14 de outubro de 2016

TRÂNSFUGAS. Se Donald Trump é tão mau como muitos republicanos o pintam (e eu nunca duvidei que é), por que não votam eles na candidata do Partido Democrático? A pergunta pode parecer absurda (os fanáticos acharão sempre que os seus são melhores que os outros mesmo quando tudo indica o contrário), mas ainda me parece mais absurdo votar num candidato mau só porque é «dos nossos». Quem põe o país acima da paróquia, só pode, a meu ver, pensar deste modo. Hillary Clinton tem todos os defeitos que quiserem. Pessoalmente, acho que tem muitos. Mas comparada com Trump, até os defeitos são virtudes. A recente descolagem da candidatura de Trump por parte de algumas figuras proeminentes do Partido Republicano, por causa da «conversa de caserna», peca por tardia. Descobriram agora que o sujeito não serve? Tratando-se de quem se trata, isto é, de gente experimentada na política, não se pode dizer que tenham andado distraídos. Restam, portanto, duas hipóteses: ou aproveitaram a ocasião para se desvincularem de uma derrota anunciada, e nesse caso moveu-os o puro instinto de sobrevivência política; ou ganharam, de repente, vergonha na cara, e nesse caso não se percebe por que demoraram tanto.

2 de outubro de 2016

A EUTANÁSIA E A FALTA DE SERIEDADE. A discussão sobre a hipotética legalização da chamada morte assistida (ou eutanásia) mal começou e logo se puseram aos gritos. Gonçalo Portocarrero de Almada, sacerdote católico, escreveu que a eutanásia não se distingue de um homicídio, e que pouco se diferencia da que foi praticada pelos nazis. Vasco Pinto de Magalhães, padre jesuíta, caracterizou os que pretendem pôr termo à vida por tal método como «suicidas obsessivos». Laurinda Alves, jornalista, afirmou, de modo ofensivo, que os defensores de tal prática pretendem empurrar os desesperados que querem atirar-se de uma ponte em vez de procurar impedi-los. Anteontem, José Maria Seabra Duque, subscritor de uma petição contra a legalização da morte assistida, escreveu, no Público, que os defensores da ideia pretendem a «legalização do homicídio». Como é óbvio, as questões que envolvem a morte assistida são mais vastas do que estes senhores nos querem impingir. Não é preciso torturar os miolos para constatar que há fortíssimas razões de quem defende tal prática e fortíssimas razões de quem a rejeita — que devem, umas e outras, ser discutidas com seriedade, respeitando a ideia do outro.
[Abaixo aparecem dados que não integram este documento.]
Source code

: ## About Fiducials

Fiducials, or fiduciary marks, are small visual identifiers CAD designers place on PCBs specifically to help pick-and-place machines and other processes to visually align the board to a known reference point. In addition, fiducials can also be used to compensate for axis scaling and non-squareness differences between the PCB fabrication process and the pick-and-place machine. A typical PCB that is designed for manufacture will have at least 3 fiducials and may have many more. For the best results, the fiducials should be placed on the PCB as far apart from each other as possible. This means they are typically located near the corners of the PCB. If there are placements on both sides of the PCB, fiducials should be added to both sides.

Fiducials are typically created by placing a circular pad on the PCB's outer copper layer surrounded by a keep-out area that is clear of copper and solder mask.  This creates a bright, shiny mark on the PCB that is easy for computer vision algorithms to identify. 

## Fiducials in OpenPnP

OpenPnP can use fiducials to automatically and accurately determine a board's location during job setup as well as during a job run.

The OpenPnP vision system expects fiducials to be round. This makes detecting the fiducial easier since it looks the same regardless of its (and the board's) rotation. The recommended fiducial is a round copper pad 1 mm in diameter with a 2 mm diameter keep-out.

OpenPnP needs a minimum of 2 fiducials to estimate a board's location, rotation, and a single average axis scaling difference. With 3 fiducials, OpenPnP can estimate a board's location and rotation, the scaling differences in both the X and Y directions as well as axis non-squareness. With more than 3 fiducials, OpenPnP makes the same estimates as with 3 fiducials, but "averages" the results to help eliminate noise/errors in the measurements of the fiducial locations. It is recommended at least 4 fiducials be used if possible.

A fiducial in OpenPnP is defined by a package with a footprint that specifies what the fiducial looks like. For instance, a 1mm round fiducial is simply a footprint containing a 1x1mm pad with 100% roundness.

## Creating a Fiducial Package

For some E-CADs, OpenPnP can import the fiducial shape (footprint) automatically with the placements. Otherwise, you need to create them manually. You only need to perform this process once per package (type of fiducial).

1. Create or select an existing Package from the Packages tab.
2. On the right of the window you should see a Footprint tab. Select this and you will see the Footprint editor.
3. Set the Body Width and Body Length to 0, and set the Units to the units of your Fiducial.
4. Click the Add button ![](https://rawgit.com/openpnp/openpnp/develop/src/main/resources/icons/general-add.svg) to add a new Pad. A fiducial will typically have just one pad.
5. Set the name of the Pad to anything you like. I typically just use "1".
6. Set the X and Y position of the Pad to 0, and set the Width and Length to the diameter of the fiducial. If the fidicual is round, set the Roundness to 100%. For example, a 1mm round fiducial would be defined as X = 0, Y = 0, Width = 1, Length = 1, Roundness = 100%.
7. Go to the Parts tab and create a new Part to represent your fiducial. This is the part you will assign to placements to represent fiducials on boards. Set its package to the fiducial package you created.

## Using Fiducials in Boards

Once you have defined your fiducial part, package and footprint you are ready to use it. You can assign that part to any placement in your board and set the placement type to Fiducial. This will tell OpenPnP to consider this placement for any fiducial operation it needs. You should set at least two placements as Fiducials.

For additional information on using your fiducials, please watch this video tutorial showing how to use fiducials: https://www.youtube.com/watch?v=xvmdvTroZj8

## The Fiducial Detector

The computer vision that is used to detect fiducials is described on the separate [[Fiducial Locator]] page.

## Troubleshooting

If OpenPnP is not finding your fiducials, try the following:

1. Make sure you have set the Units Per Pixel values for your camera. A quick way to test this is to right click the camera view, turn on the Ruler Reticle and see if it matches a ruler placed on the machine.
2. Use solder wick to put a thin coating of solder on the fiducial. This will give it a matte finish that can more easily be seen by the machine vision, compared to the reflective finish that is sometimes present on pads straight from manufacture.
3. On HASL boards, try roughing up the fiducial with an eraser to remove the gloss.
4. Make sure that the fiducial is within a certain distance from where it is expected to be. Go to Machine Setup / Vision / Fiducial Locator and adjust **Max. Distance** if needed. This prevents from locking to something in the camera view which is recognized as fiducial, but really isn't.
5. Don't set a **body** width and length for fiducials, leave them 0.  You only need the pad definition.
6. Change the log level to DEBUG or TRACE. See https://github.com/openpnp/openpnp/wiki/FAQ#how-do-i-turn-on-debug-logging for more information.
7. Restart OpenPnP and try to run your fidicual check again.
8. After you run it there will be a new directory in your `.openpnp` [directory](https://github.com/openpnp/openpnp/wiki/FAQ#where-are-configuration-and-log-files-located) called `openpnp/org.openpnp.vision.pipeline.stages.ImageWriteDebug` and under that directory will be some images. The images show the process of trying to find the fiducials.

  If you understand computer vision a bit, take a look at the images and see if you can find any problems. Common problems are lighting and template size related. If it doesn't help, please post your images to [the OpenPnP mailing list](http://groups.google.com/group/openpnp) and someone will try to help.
Não tenho uma posição definitiva sobre este assunto, mas à medida que vou conhecendo o argumentário de um lado e do outro, sou, tendencialmente, a favor da morte assistida. Mesmo que os cuidados paliativos melhorem substancialmente, como todos defendem e desejam. A minha dúvida não está no princípio, mas na prática e suas variantes — que mudam de país para país, e nalguns casos me deixam dúvidas. Dada a complexidade do assunto, não espero que do debate em curso na sociedade portuguesa se conclua o que quer que seja. Mas espero que seja esclarecedor, de modo a que cada um possa, por si só, concluir o que muito bem achar. E é preciso dizer — talvez sublinhar — que ninguém será obrigado a recorrer à eutanásia caso ela venha a ser legalizada, como alguns mentirosos insinuam. «O Estado deve promover a morte dos cidadãos que queiram pôr termo à sua vida?», pergunta Seabra Duque. Como é óbvio, legalizar a morte assistida não significa promovê-la. O jurista está, portanto, a confundir, deliberadamente, quem está pouco informado, talvez porque lhe faltem argumentos melhores. Como não bastasse, ainda tem o descaramento de dizer que «os portugueses merecem um debate sério». Como se tivesse autoridade para tanto.